What the exercise asks — Could you transcribe every record below exactly, leaving out any pictures?

Entries supplied —
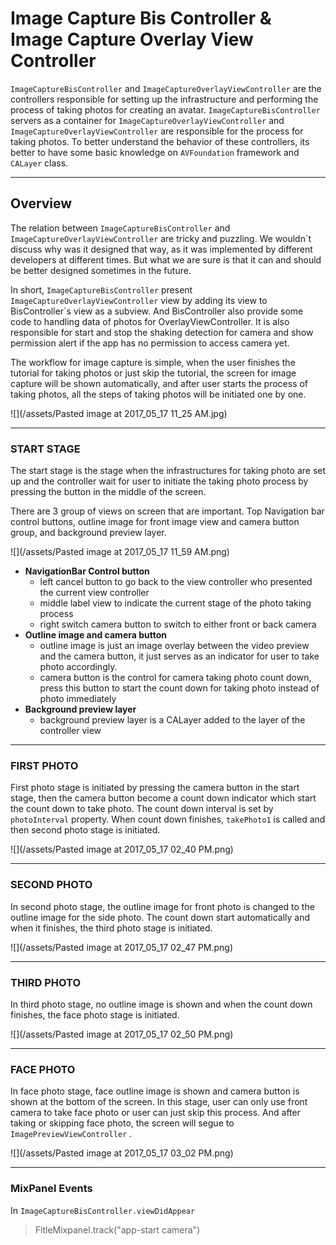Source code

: # Image Capture Bis Controller & Image Capture Overlay View Controller

`ImageCaptureBisController` and `ImageCaptureOverlayViewController` are the controllers responsible for setting up the infrastructure and performing the process of taking photos for creating an avatar. `ImageCaptureBisController` servers as a container for `ImageCaptureOverlayViewController` and `ImageCaptureOverlayViewController` are responsible for the process for taking photos. To better understand the behavior of these controllers, its better to have some basic knowledge on `AVFoundation` framework and `CALayer` class.

---

## Overview

The relation between `ImageCaptureBisController` and `ImageCaptureOverlayViewController` are tricky and puzzling. We wouldn\`t discuss why was it designed that way, as it was implemented by different developers at different times. But what we are sure is that it can and should be better designed sometimes in the future.

In short, `ImageCaptureBisController` present `ImageCaptureOverlayViewController` view by adding its view to BisController\`s view as a subview. And BisController also provide some code to handling data of photos for OverlayViewController. It is also responsible for start and stop the shaking detection for camera and show permission alert if the app has no permission to access camera yet.

The workflow for image capture is simple, when the user finishes the tutorial for taking photos or just skip the tutorial, the screen for image capture will be shown automatically, and after user starts the process of taking photos, all the steps of taking photos will be initiated one by one.

![](/assets/Pasted image at 2017_05_17 11_25 AM.jpg)

---

### START STAGE

The start stage is the stage when the infrastructures for taking photo are set up and the controller wait for user to initiate the taking photo process by pressing the button in the middle of the screen.

There are 3 group of views on screen that are important. Top Navigation bar control buttons, outline image for front image view and camera button group, and background preview layer.

![](/assets/Pasted image at 2017_05_17 11_59 AM.png)

* **NavigationBar Control button**
  * left cancel button to go back to the view controller who presented the current view controller
  * middle label view to indicate the current stage of the photo taking process
  * right switch camera button to switch to either front or back camera
* **Outline image and camera button**
  * outline image is just an image overlay between the video preview and the camera button, it just serves as an indicator for user to take photo accordingly.
  * camera button is the control for camera taking photo count down, press this button to start the count down for taking photo instead of photo immediately
* **Background preview layer**
  * background preview layer is a CALayer added to the layer of the controller view

---

### FIRST PHOTO

First photo stage is initiated by pressing the camera button in the start stage,  then the camera button  become a count down indicator which start the count down to take photo. The count down interval is set by `photoInterval` property. When count down finishes, `takePhoto1` is called and then second photo stage is initiated.

![](/assets/Pasted image at 2017_05_17 02_40 PM.png)

---

### SECOND PHOTO

In second photo stage, the outline image for front photo is changed to the outline image for the side photo. The count down start automatically and when it finishes, the third photo stage is initiated.

![](/assets/Pasted image at 2017_05_17 02_47 PM.png)

---

### THIRD PHOTO

In third photo stage, no outline image is shown and when the count down finishes, the face photo stage is initiated.

![](/assets/Pasted image at 2017_05_17 02_50 PM.png)

---

### FACE PHOTO

In face photo stage, face outline image is shown and camera button is shown at the bottom of the screen. In this stage, user can only use front camera to take face photo or user can just skip this process. And after taking or skipping face photo, the screen will segue to `ImagePreviewViewController` .

![](/assets/Pasted image at 2017_05_17 03_02 PM.png)

---

### MixPanel Events

In `ImageCaptureBisController.viewDidAppear`

> FitleMixpanel.track\("app-start camera"\)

Problem solution —
Source code

: # Image Capture Bis Controller & Image Capture Overlay View Controller

`ImageCaptureBisController` and `ImageCaptureOverlayViewController` are the controllers responsible for setting up the infrastructure and performing the process of taking photos for creating an avatar. `ImageCaptureBisController` servers as a container for `ImageCaptureOverlayViewController` and `ImageCaptureOverlayViewController` are responsible for the process for taking photos. To better understand the behavior of these controllers, its better to have some basic knowledge on `AVFoundation` framework and `CALayer` class.

---

## Overview

The relation between `ImageCaptureBisController` and `ImageCaptureOverlayViewController` are tricky and puzzling. We wouldn\`t discuss why was it designed that way, as it was implemented by different developers at different times. But what we are sure is that it can and should be better designed sometimes in the future.

In short, `ImageCaptureBisController` present `ImageCaptureOverlayViewController` view by adding its view to BisController\`s view as a subview. And BisController also provide some code to handling data of photos for OverlayViewController. It is also responsible for start and stop the shaking detection for camera and show permission alert if the app has no permission to access camera yet.

The workflow for image capture is simple, when the user finishes the tutorial for taking photos or just skip the tutorial, the screen for image capture will be shown automatically, and after user starts the process of taking photos, all the steps of taking photos will be initiated one by one.

![](/assets/Pasted image at 2017_05_17 11_25 AM.jpg)

---

### START STAGE

The start stage is the stage when the infrastructures for taking photo are set up and the controller wait for user to initiate the taking photo process by pressing the button in the middle of the screen.

There are 3 group of views on screen that are important. Top Navigation bar control buttons, outline image for front image view and camera button group, and background preview layer.

![](/assets/Pasted image at 2017_05_17 11_59 AM.png)

* **NavigationBar Control button**
  * left cancel button to go back to the view controller who presented the current view controller
  * middle label view to indicate the current stage of the photo taking process
  * right switch camera button to switch to either front or back camera
* **Outline image and camera button**
  * outline image is just an image overlay between the video preview and the camera button, it just serves as an indicator for user to take photo accordingly.
  * camera button is the control for camera taking photo count down, press this button to start the count down for taking photo instead of photo immediately
* **Background preview layer**
  * background preview layer is a CALayer added to the layer of the controller view

---

### FIRST PHOTO

First photo stage is initiated by pressing the camera button in the start stage,  then the camera button  become a count down indicator which start the count down to take photo. The count down interval is set by `photoInterval` property. When count down finishes, `takePhoto1` is called and then second photo stage is initiated.

![](/assets/Pasted image at 2017_05_17 02_40 PM.png)

---

### SECOND PHOTO

In second photo stage, the outline image for front photo is changed to the outline image for the side photo. The count down start automatically and when it finishes, the third photo stage is initiated.

![](/assets/Pasted image at 2017_05_17 02_47 PM.png)

---

### THIRD PHOTO

In third photo stage, no outline image is shown and when the count down finishes, the face photo stage is initiated.

![](/assets/Pasted image at 2017_05_17 02_50 PM.png)

---

### FACE PHOTO

In face photo stage, face outline image is shown and camera button is shown at the bottom of the screen. In this stage, user can only use front camera to take face photo or user can just skip this process. And after taking or skipping face photo, the screen will segue to `ImagePreviewViewController` .

![](/assets/Pasted image at 2017_05_17 03_02 PM.png)

---

### MixPanel Events

In `ImageCaptureBisController.viewDidAppear`

> FitleMixpanel.track\("app-start camera"\)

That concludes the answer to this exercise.